Wie Selfpublishing genau funktioniert, weiss ich leider sowieso nicht. Ich weiss nur, dass ich jemanden brauche, der mein Manuskript druckt und es vertreibt oder Werbung dafuer macht.

Und sorry falls die Frage vielleicht dumm klingt, aber ich weiss es leider wirklich nicht. Was ist denn ein DKZV?


----------



## Freduffed (2. April 2017)

Ok wenn du es nicht über den Blog-Weg versuchen willst dann musst du andere Möglichkeiten finden. Ein Blog ist nur eine Möglichkeit ein wenig bekannter zu werden, das braucht man heutzutage leider um an einem Verlag zu kommen.

Wenn du jemanden brauchst der dir Hilfe bietet, dann scheidet die Selbstveröffentlichung schon mal aus. Wie der Name ja schon sagt machst du da hauptsächlich alles bzw. du musst dir jemanden suchen.

Ein DKZV ist ein Druckkostenzuschussverlag, da Beteiligt man sich Als Autor an den Kosten. Dafür bekommt man aber nicht nur das Buch gedruckt man bekommt auch sonst einige Dienstleistungen wie Lektor, Grafiker, Hilfe beim Titel oder dem Cover,...

Ich weiß nicht wie die ganzen Anbieter das mit dem Marketing regeln, manche bieten es an manche nicht. Der Novum Verlag bietet es z.B. an, das kann man dann als Zusatzpaket buchen. Welche Leistungen dann genau drinnen sind müsstest du dir anschauen das weiß ich nicht wirklich müsste mir das auch erst durchlesen.
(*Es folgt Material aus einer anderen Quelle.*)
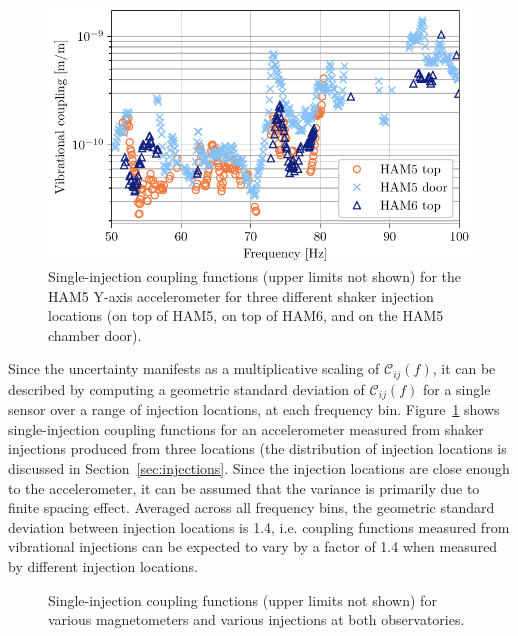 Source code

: \begin{figure}[h!]
	\centering
	\includegraphics[width=\textwidth]{figures/noise-methods/cf-locations-vib.pdf}
	\caption{
		Single-injection coupling functions (upper limits not shown) for the HAM5 Y-axis accelerometer for three different shaker injection locations (on top of HAM5, on top of HAM6, and on the HAM5 chamber door).}
	\label{fig:cf-locations-vib}
\end{figure}

Since the uncertainty manifests as a multiplicative scaling of $\mathcal{C}_{ij}(f)$, it can be described by computing a geometric standard deviation of $\mathcal{C}_{ij}(f)$ for a single sensor over a range of injection locations, at each frequency bin.
Figure~\ref{fig:cf-locations-vib} shows single-injection coupling functions for an accelerometer measured from shaker injections produced from three locations (the distribution of injection locations is discussed in Section~\ref{sec:injections}.
Since the injection locations are close enough to the accelerometer, it can be assumed that the variance is primarily due to finite spacing effect.
Averaged across all frequency bins, the geometric standard deviation between injection locations is 1.4, i.e. coupling functions measured from vibrational injections can be expected to vary by a factor of 1.4 when measured by different injection locations.

\begin{figure}[h!]
	\centering
	\caption{
		Single-injection coupling functions (upper limits not shown) for various magnetometers and various injections at both observatories.}
	\label{fig:cf-locations-mag}
\end{figure}

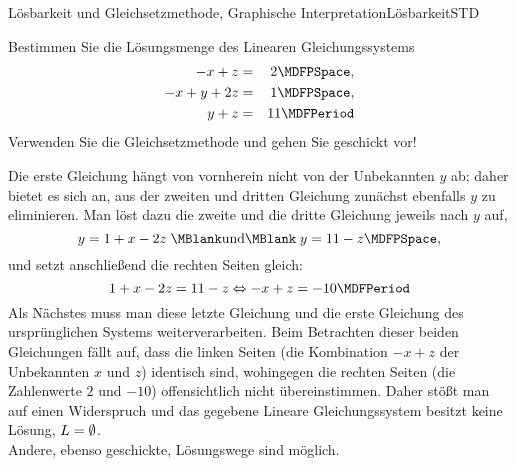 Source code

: \begin{MXContent}{Lösbarkeit und Gleichsetzmethode, Graphische Interpretation}{Lösbarkeit}{STD}
\begin{MExercise}
Bestimmen Sie die Lösungsmenge des Linearen Gleichungssystems
\begin{eqnarray*}
- x + z & = & 2 \MDFPSpace, \\ - x + y + 2 z & = & 1 \MDFPSpace, \\ y + z & = & 11 \MDFPeriod
\end{eqnarray*}
Verwenden Sie die Gleichsetzmethode und gehen Sie geschickt vor!

\begin{MHint}{\iSolution}
Die erste Gleichung hängt von vornherein nicht von der Unbekannten $y$ ab; daher bietet es sich an, aus der
zweiten und dritten Gleichung zunächst ebenfalls $y$ zu eliminieren. Man löst dazu die zweite und die dritte
Gleichung jeweils nach $y$ auf,
$$y = 1 + x - 2 z \; \MBlank\mbox{und}\MBlank \; y = 11 - z \MDFPSpace ,$$
und setzt anschließend die rechten Seiten gleich:
$$1 + x - 2 z = 11 - z \Leftrightarrow - x + z = - 10 \MDFPeriod $$
Als Nächstes muss man diese letzte Gleichung und die erste Gleichung des ursprünglichen Systems
weiterverarbeiten. Beim Betrachten dieser beiden Gleichungen fällt auf, dass die linken Seiten (die
Kombination $- x + z$ der Unbekannten $x$ und $z$) identisch sind, wohingegen die rechten Seiten
(die Zahlenwerte $2$ und $-10$) offensichtlich nicht übereinstimmen. Daher stößt man auf einen
Widerspruch und das gegebene Lineare Gleichungssystem besitzt keine Lösung, ${L} = \emptyset$.\\
Andere, ebenso geschickte, Lösungswege sind möglich.
\end{MHint}
\end{MExercise}
\end{MXContent}

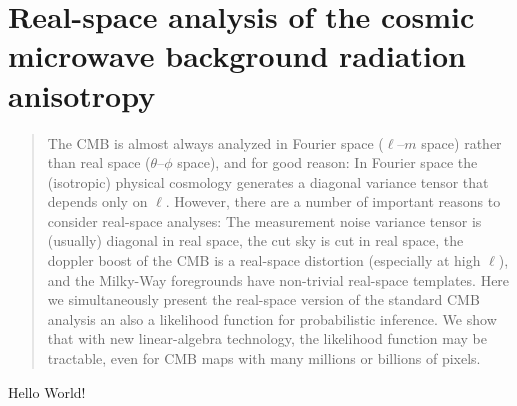 \documentclass[12pt]{article}
\begin{document}
\section*{Real-space analysis of the cosmic microwave background radiation anisotropy}

\begin{abstract}
The CMB is almost always analyzed in Fourier space ($\ell$--$m$ space)
rather than real space ($\theta$--$\phi$ space), and for good reason:
In Fourier space the (isotropic) physical cosmology generates a
diagonal variance tensor that depends only on $\ell$.
However, there are a number of important reasons to consider
real-space analyses:
The measurement noise variance tensor is (usually) diagonal in real
space, the cut sky is cut in real space, the doppler boost of the CMB
is a real-space distortion (especially at high $\ell$), and the
Milky-Way foregrounds have non-trivial real-space templates.
Here we simultaneously present the real-space version of the standard
CMB analysis an also a likelihood function for probabilistic
inference.
We show that with new linear-algebra technology, the likelihood
function may be tractable, even for CMB maps with many millions or
billions of pixels.
\end{abstract}

Hello World!
\end{document}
Bei einem Blog oder YouTube Kanal könntest du selbst Werbung für das Buch machen


----------



## peltorkid (15. April 2017)

Danke für deine Erklärung! Ich werde mir über die Feiertage den Novum Verlag mal genauer ansehen. Und dann nochmal genau abwägen, ob das das Richtige für mein Buch wäre oder es doch auf ein Selfpublishing oder einen social Media Kanal hinausläuft. Zur Zeit bin ich jedoch noch sehr gegen die letzteren Varianten und eher für einen Verlag.

 

Aber mal schauen wie sich das entwickelt. Danke auf jeden Fall nochmal!


----------



## Freduffed (15. April 2017)

Ja informieren sollte man sich schon davor.

In einigen Fällen braucht es eben einen Verlag, nämlich dann wenn man sich nicht wirklich auskennt und auf Hilfe angewiesen ist.

Wünsche dir jedenfalls viel Erfolg, wie du es letztendlich auch machst, und weiterhin viel Spaß beim Schreiben.


----------



## vfeil (19. April 2017)

Würde bei dem Amazon Projekt mitmachen, die fördern das irgendwie. Aber keine Ahnung wie das genau hieß.


----------



## brent723 (11. Mai 2017)

Würde bei dem Amazon Projekt mitmachen, die fördern das irgendwie. Aber keine Ahnung wie das genau hieß.

 

Das habe ich auch schon einmal mitbekommen, soll gut funktionieren


----------